Entre os oficiais, fenômeno
semelhante parece ocorrer com os 2º e 1º Tenentes: em muitas polícias –
especialmente nas grandes - existem mais 2º Tenentes do que 1º Tenentes e, em
especial nas pequenas, mais 1º Tenentes do que Capitães. Novamente aqui, talvez
fosse o caso de aglutinar estes postos, pois, como fácil observar, existem mais
caciques do que índios em algumas destas tribos.
Por uma série de motivos, a
velocidade da progressão entre os diferentes postos é variável, fazendo com
que, em determinados períodos, haja represamentos em alguns níveis, fazendo com
que tenhamos mais “gerentes” do que “gerenciados”. Entre outras consequências,
isto pode fazer com que alguns profissionais tenham formalmente um posto,
recebam por ele, mas na prática acabem exercendo funções de nível inferior,
pois há excessos de profissionais naquele nível hierárquico e carências abaixo.
Pode também acontecer o contrário, com policiais assumindo tarefas de
hierarquia superior, mesmo sem o posto ou salário correspondente.
Como os salários são baixos em
alguns Estados, a promoção hierárquica facilitada pode ser também uma forma de
compensação salarial ou simbólica. Corrige-se a defasagem salarial, mas cria-se
um imbróglio na cadeia de comando e na razão de ser da hierarquia.
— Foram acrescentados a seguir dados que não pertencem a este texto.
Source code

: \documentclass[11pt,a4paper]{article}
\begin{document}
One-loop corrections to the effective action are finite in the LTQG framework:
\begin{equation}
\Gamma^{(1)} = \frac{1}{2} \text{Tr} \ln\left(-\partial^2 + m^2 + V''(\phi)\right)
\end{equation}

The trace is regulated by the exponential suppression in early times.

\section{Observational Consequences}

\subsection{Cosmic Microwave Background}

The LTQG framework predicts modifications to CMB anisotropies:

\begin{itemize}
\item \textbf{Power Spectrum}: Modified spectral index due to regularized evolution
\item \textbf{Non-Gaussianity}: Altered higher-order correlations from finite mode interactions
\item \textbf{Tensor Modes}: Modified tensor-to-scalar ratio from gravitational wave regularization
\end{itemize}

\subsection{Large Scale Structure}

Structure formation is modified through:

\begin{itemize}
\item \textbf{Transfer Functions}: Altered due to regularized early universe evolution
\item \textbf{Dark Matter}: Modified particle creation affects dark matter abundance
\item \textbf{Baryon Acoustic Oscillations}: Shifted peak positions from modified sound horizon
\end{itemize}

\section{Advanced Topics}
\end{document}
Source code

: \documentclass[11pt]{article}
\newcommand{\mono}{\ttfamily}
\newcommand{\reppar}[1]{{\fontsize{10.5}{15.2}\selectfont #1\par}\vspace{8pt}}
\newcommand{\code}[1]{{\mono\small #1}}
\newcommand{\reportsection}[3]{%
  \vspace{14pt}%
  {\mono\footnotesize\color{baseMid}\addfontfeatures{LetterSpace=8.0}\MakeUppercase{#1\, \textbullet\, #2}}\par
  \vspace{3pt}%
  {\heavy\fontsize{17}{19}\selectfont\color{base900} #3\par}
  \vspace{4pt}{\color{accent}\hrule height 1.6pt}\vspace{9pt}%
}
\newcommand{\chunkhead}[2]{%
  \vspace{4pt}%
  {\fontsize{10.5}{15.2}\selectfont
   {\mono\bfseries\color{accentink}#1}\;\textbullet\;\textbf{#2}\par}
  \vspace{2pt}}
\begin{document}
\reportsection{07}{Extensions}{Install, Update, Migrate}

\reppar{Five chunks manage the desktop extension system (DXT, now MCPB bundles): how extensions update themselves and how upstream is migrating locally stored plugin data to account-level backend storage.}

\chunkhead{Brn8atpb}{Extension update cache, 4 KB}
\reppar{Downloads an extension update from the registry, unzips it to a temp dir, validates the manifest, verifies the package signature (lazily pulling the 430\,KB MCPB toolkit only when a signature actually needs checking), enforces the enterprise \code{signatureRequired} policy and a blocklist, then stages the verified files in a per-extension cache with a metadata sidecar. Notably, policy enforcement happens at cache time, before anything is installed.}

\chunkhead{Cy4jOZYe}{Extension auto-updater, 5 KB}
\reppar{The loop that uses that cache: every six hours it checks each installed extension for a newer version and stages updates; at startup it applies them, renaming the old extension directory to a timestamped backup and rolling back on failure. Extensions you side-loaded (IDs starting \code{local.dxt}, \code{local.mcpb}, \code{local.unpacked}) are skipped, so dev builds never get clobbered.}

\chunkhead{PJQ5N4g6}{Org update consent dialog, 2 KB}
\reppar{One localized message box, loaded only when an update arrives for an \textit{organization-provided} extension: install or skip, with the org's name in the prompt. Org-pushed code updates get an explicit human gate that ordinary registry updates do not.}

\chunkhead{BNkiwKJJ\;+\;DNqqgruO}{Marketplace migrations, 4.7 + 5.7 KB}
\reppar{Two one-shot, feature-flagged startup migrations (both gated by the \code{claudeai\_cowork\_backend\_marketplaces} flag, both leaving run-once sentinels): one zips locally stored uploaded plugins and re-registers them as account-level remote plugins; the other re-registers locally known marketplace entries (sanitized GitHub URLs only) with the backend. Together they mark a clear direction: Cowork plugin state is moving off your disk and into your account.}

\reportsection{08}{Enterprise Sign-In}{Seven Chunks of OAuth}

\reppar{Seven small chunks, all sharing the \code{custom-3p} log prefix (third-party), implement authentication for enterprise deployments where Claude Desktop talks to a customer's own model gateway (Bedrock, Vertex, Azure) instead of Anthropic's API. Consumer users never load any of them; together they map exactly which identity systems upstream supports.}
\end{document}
Existem outras distorções na
organização das polícias que são muito mais sérias. Em comparação com o setor
privado, os Policiais Militares se aposentam demasiado cedo e ficam onerando o
orçamento estadual por décadas. Em muitos Estados as aposentadorias policiais
estão hoje entre as principais causas do déficit público. Quem começa como
praça não ascende aos postos superiores, não obstante as exigências escolares
serem as mesmas para o ingresso na(s) carreira(s). Não existe possibilidade de
entrada “lateral” (exceto para o quadro de saúde), como nas polícias de alguns
países desenvolvidos, que integram aos quadros da polícia profissionais já
formados em cursos superiores de outras áreas. A formação acadêmica é demasiado
isolada da sociedade. O sistema de promoção sujeito a critérios subjetivos em
algumas etapas. As diferenças salariais entre os menores e maiores postos
demasiado acentuadas, etc. Nas Polícias Civis são outros tantos problemas que
examinaremos em outra ocasião.
A intenção aqui foi explorar
rapidamente e mostrar a riqueza da pesquisa Perfil das Polícias, que conta com
centenas de variáveis e uma série histórica razoável para os padrões
brasileiros. Raramente os dados são utilizados em artigos e teses acadêmicas. E
apesar do esforço de coleta, é igualmente raro que os dados sejam utilizados
pela Senasp para encontrar parâmetros que poderiam a ajudar os gestores de
segurança estaduais a repensar a organização e outros aspectos ligados à
carreira policial.
Quando passei pela Senasp em 2002
a pesquisa estava em sua segunda edição e a ideia é que ela servisse de benchmark para diversos temas: como deve
ser o ingresso? Que cursos e qual carga horária para a formação? Quais equipamentos
e veículos utilizar? Quantos batalhões e
companhia e onde devem estar localizados? Qual o perfil demográfico do efetivo?
Qual o orçamento e despesas para cada área? Qual o grau de informatização das
organizações? Quantidade e tipo de frota? Renumeração? Assistência psicológica
e de saúde? Estamos falando de um
questionário com cerca de 1500 perguntas, apenas no que se refere às PMs.
O artigo é ligeiro ao tratar do
problema das hierarquias por alguém que não é especialista na área. Mas espero
que ao menos tenha o mérito de despertar a curiosidade de policiais e
estudiosos para esta interessante fonte de informações. Sei que fazer a
pesquisa dá muito trabalho e os policiais responderiam com muito mais rigor se
vissem que o trabalho está sendo aproveitado para alguma coisa!